In questo libro, edito da La Città del Sole,il giornalista di Liberazione Paolo Persichetti ripercorre, con ammirevole distacco, singolare lucidità e non senza amara ironia, l'emblematica vicenda giudiziaria di cui è stato protagonista e vittima. Consiglio il libro a quanti vogliano chiarirsi le idee sul "caso Battisti" perché le due vicende presentano numerose analogie anche se l'esito è, almeno per il momento, diverso.
Persichetti venne arrestato nel 1987, processato con l'accusa di "organizzazione di banda armata" e condannato in primo grado a cinque anni di carcere per la propria militanza in uno dei due tronconi delle Brigate Rosse. In appello la condanna venne pesantemente aggravata, portando la pena a ben 22 anni di carcere per concorso nell'attentato contro il generale Giorgieri, accusa dalla quale era stato assolto in primo grado.
Nel frattempo però Persichetti si era rifugiato a Parigi dove usufruiva della protezione del governo francese in ossequio alla cosiddetta "dottrina Mitterand" che tutelava gli espatriati per reati politici dagli eccessi della legislazione emergenziale italiana.

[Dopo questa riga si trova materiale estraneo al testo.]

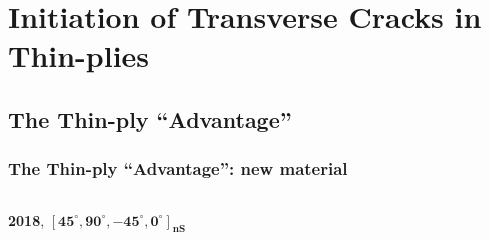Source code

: \documentclass[first,firstsupp,lastsupp,last,hyperref,table]{ETHclass}
\begin{document}
\section{Initiation of Transverse Cracks in Thin-plies}

\subsection{The Thin-ply ``Advantage''}

\begin{frame}
\frametitle{\vspace{0.3cm}\small The Thin-ply ``Advantage'': new material}
\vspace{-0.8cm}
\centering
\begin{columns}[t]
\begin{column}{0.5\textwidth}
\centering
\tiny
\textbf{2018}, $\mathbf{\left[45^{\circ}, 90^{\circ},-45^{\circ},0^{\circ}\right]_{nS}}$
\end{column}
\begin{column}{0.5\textwidth}
\centering


\end{column}
\end{columns}
\end{frame}
\end{document}
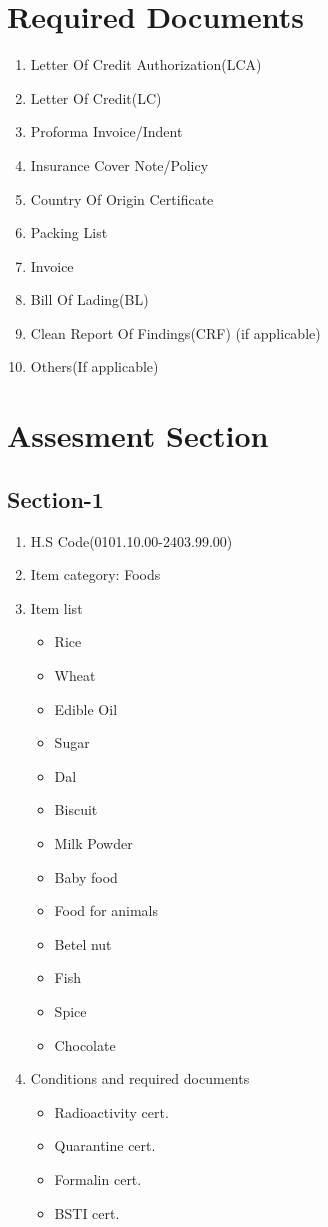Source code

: \documentclass[10pt]{article}
\begin{document}
\section{Required Documents\label{Docs}}
\begin{enumerate}
        \item Letter Of Credit Authorization(LCA)
        \item Letter Of Credit(LC)
        \item Proforma Invoice/Indent
        \item Insurance Cover Note/Policy 
        \item Country Of Origin Certificate
        \item Packing List
        \item Invoice
        \item Bill Of Lading(BL)
        \item Clean Report Of Findings(CRF) (if applicable)
        \item Others(If applicable)

\end{enumerate}

\section{Assesment Section\label{Assesment Section}}
\subsection{Section-1}\label{sec-1}
\begin{enumerate}
    \item H.S Code(0101.10.00-2403.99.00)
    \item Item category: Foods
    \item Item list
\begin{itemize}
    \item Rice
    \item Wheat
    \item Edible Oil
    \item Sugar
    \item Dal
    \item Biscuit
    \item Milk Powder
    \item Baby food
    \item Food for animals
    \item Betel nut
    \item Fish
    \item Spice
    \item Chocolate
\end{itemize}
    \item Conditions and required documents
\begin{itemize}
    \item Radioactivity cert.
    \item Quarantine cert.
    \item Formalin cert.
    \item BSTI cert.
\end{itemize}
\end{enumerate}
    
\end{document}

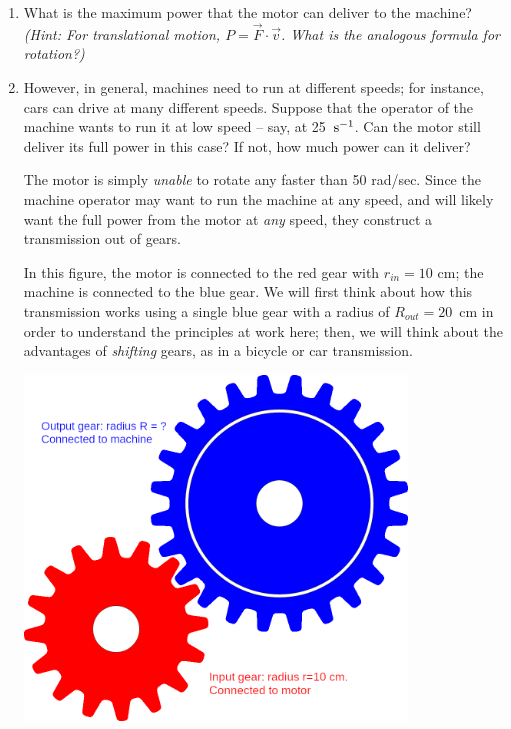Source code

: \documentclass[12pt]{article}
\begin{document}
\begin{enumerate}

\item What is the maximum power that the motor can deliver to the machine? \textit{(Hint: For translational motion, $P = \vec F \cdot \vec v$. What is the analogous formula for rotation?)}
	
	
	\vspace{1in}
	
\item However, in general, machines need to run at different speeds; for instance, cars can drive at many different speeds. Suppose that the operator of the machine wants to run it at low speed -- say, at 25~$\rm s^{-1}$. Can the motor still deliver its full power in this case? If not, how much power can it deliver?
	
\vspace{1.5in}
\newpage



 The motor is simply {\it unable} to rotate any faster than 50 rad/sec. Since the machine operator may want to run the machine at any speed, and will likely want the full power from the motor at {\it any} speed, they construct a transmission out of gears.
\medskip

\begin{minipage}{0.4\textwidth}
	
	In this figure, the motor is connected to the red gear with $r_{in}=10$ cm; the machine is connected to the blue gear. We will first think about how this transmission works using
	a single blue gear with a radius of $R_{out}=20$~cm in order to understand the principles at work here; then, we will think about the advantages of {\it shifting} gears,
	as in a bicycle or car transmission.
	
\end{minipage}
\begin{minipage}{0.49\textwidth}
	\begin{center}
		\includegraphics[width=0.8\textwidth]{Gears.png}
	\end{center}
\end{minipage}
\medskip


\end{enumerate}
\end{document}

Mutato però in clima politico in Francia, Persichetti, che nel frattempo si era rifatto una vita arrivando a ricoprire un incarico di docente universitario nel dipartimento di Italianistica, venne clandestinamente estradato in Italia nel 2002 con la nuova, pretestuosa accusa di complicità nell'omicidio di Marco Biagi, nonostante numerosi testimoni confermassero la sua presenza a Parigi nei giorni dell'attentato.
Prosciolto in istruttoria da tale accusa, Persichetti si trova da allora nel carcere di Viterbo a scontare la vecchia pena, e gli sono sistematicamente negati tutti i benefici della cosiddetta "legge Gozzini", avendo egli rifiutato di "pentirsi" o di "dissociarsi", di compiere cioè atti di delazione dei compagni o di contrizione formale, nonostante che tutta la sua vita e la sua opera di giornalista e scrittore dimostrino inequivocabilmente nei fatti il suo superamento della lotta armata.
Cesare Battisti è stato più fortunato di Paolo Persichetti, perché il governo brasiliano ha mantenuto una posizione più ferma e coerente sui concetti di estradizione e di sovranità nazionale. Chi pensa e scrive che Battisti farebbe cosa saggia a tornare in Italia, consegnarsi ai giudici e "affidarsi ai benefici della legge Gozzini" farà bene a leggere con attenzione questo libro raccapricciante, che dimostra con cartesiana chiarezza a cosa possono condurre gli orrori della "vendetta giudiziaria".